• PROVIDED ENTRIES
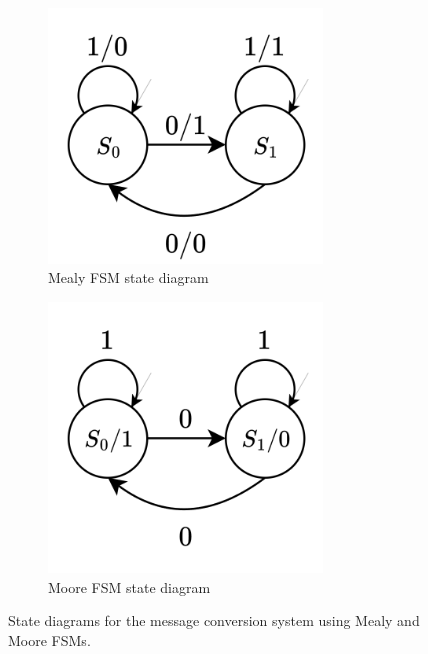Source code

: \documentclass[../main.tex]{subfiles}
\begin{document}
\vspace{-10pt}
\begin{figure}[h]
    \centering
    \begin{subfigure}{0.48\textwidth}
        \centering
        \includegraphics[width=0.8\textwidth]{assets/q2_mealy.png}
        \caption{Mealy FSM state diagram}
        \label{fig:q2_mealy}
    \end{subfigure}
    \hfill
    \begin{subfigure}{0.48\textwidth}
        \centering
        \includegraphics[width=0.8\textwidth]{assets/q2_moore.png}
        \caption{Moore FSM state diagram}
        \label{fig:q2_moore}
    \end{subfigure}
    \caption{State diagrams for the message conversion system using Mealy and Moore FSMs.}
    \label{fig:q2_fsm}
\end{figure}
\end{document}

• EXERCISE BRIEF
Every line of the records above must reappear exactly, though the pictures must not.

• PROBLEM SOLUTION
Source code

: \documentclass[../main.tex]{subfiles}
\begin{document}
\vspace{-10pt}
\begin{figure}[h]
    \centering
    \begin{subfigure}{0.48\textwidth}
        \centering
        \includegraphics[width=0.8\textwidth]{assets/q2_mealy.png}
        \caption{Mealy FSM state diagram}
        \label{fig:q2_mealy}
    \end{subfigure}
    \hfill
    \begin{subfigure}{0.48\textwidth}
        \centering
        \includegraphics[width=0.8\textwidth]{assets/q2_moore.png}
        \caption{Moore FSM state diagram}
        \label{fig:q2_moore}
    \end{subfigure}
    \caption{State diagrams for the message conversion system using Mealy and Moore FSMs.}
    \label{fig:q2_fsm}
\end{figure}
\end{document}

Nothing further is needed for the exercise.